Ooooo! I love it when crazy people get money! It’s my second
favorite thing (first favorite: fresh cow’s milk, hot from the teat!),
because, you see, money functions like a doctor who
delivers crazy people’s crazy-brain-idea-babies and knocks the mucus
plugs out of their little slimy noses and gnaws through their
figurative umbilical cords and then tosses them from the mountaintop
into the gaping maws of hungry lions, just like in that opening
scene from The Lion King, you know? (I haven’t seen it.) And we,
the people? WE ARE THE LIONS! Roar! More babies! (I love
metaphors—they’re my fourth favorite thing [third favorite: some
of the films of James Earl Jones]).
In yeah-it’s-six-years-old-but-just-bear-with-me business, The
Room—one of the best crazy-people vanity projects EVER
(according to Wikipedia,
writer/director/star/desiccated-apple-head-pioneer-doll Tommy Wiseau
financed the $7 million film by “importing leather jackets from
Korea”)—is finally screening in Seattle. The film plays
regularly in L.A., where it’s become a Rocky Horror–style
interactive experience and, reportedly, has won the hearts of many
celebrities who enjoy humorous pleasures (Paul Rudd, David Wain,
whoever else, blah blah blah). And, just like Paul Rudd told you, it is
very, very terrific. Now never doubt Paul Rudd again. Dick.

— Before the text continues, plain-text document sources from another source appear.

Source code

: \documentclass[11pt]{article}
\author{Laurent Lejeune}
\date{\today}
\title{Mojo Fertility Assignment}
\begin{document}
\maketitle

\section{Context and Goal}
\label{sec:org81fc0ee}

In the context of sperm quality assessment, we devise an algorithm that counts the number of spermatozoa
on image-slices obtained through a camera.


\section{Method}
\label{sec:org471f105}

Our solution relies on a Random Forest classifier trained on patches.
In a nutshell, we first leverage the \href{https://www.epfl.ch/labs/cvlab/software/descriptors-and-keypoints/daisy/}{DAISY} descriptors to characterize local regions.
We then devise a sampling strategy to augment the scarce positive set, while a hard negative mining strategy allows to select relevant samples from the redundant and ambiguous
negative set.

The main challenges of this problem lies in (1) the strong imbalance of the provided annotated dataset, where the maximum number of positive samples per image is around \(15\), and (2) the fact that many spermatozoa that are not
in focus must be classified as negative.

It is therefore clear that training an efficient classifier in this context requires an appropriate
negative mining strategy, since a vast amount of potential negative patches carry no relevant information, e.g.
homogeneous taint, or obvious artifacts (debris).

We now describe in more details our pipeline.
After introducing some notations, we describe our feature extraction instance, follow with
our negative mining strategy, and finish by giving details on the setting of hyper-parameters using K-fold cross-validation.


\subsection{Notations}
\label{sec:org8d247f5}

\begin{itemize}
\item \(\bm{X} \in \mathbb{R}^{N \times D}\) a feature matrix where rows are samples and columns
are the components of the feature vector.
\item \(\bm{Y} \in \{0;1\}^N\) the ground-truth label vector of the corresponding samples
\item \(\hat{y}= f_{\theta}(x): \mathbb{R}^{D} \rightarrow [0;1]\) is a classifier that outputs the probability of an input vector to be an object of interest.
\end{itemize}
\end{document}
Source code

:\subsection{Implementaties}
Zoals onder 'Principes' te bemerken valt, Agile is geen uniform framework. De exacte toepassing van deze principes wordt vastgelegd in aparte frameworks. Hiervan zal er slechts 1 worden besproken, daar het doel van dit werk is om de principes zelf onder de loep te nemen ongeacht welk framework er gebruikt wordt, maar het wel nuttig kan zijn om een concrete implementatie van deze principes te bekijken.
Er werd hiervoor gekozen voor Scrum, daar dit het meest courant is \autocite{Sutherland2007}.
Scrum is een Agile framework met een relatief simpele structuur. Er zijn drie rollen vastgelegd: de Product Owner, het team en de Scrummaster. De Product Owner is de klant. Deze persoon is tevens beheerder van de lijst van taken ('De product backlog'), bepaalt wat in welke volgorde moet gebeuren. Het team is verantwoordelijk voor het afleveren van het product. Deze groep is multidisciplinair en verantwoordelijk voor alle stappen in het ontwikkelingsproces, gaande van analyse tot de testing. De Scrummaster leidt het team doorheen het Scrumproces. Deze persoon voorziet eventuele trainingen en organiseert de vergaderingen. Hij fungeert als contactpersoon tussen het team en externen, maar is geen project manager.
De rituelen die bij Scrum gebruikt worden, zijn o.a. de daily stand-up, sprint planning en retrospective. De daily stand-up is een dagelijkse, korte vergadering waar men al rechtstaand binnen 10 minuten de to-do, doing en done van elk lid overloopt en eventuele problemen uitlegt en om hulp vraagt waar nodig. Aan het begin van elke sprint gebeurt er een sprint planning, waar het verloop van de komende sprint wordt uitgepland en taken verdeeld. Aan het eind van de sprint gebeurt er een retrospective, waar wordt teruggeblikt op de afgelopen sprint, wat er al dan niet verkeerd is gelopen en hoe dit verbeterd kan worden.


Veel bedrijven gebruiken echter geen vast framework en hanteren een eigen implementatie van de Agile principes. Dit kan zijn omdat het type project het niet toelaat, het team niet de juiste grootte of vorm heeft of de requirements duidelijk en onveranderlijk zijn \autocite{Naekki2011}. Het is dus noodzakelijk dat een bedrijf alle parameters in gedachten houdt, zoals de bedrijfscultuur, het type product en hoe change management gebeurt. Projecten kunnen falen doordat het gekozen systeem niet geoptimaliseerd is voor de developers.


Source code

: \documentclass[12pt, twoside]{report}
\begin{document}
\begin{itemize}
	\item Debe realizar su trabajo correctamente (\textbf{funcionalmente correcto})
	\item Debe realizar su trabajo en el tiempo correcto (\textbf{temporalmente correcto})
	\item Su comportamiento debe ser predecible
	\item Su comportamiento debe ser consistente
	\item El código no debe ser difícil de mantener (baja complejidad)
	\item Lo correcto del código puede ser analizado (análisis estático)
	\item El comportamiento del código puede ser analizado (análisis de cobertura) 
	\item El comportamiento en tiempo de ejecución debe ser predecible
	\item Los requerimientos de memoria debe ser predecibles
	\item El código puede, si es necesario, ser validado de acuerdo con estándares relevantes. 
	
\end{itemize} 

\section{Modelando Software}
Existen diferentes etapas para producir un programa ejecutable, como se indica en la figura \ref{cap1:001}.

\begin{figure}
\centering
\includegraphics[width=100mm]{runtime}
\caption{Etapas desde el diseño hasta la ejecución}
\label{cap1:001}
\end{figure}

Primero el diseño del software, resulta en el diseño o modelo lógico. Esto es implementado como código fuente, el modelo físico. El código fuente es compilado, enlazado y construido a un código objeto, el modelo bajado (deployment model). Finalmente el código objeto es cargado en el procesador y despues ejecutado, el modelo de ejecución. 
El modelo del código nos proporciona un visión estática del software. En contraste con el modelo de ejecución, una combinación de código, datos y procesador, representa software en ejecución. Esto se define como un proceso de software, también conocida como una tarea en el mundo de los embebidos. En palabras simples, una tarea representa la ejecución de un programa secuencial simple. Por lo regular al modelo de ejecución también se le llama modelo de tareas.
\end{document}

So. Do you like sexual and slightly French man-groans? Do you like
playing football in a very small room with a leering man-child?
Do you like the line “I gotta go see Michelle in a little bit, to make
out with her”? Do you want to watch The Room, much like famous
celebrity Paul Rudd? Well. If you’re holding this paper on Wednesday,
November 4, The Room is playing this very night (Historic
University Theater, 7 pm); and if you’re not, it’s playing again at
Central Cinema on January 11. (The Room is also available on
Netflix, but it really deserves to be seen drunk with a throng of
like-minded trash lovers. Trust in this.)
The overwhelming feeling, when one begins watching The Room,
is the following: “Gosh, Lord Jesus, I hope never to see that man’s
waxy, naked buttocks as he thrusts carnally into a blond woman’s belly
button whilst sometimes rubbing a red rose on her left boob to
the overdubbed sounds of his sexual and slightly French man-groans. To
avoid this terrible fate, I would pretty much do anything, Lord Jesus.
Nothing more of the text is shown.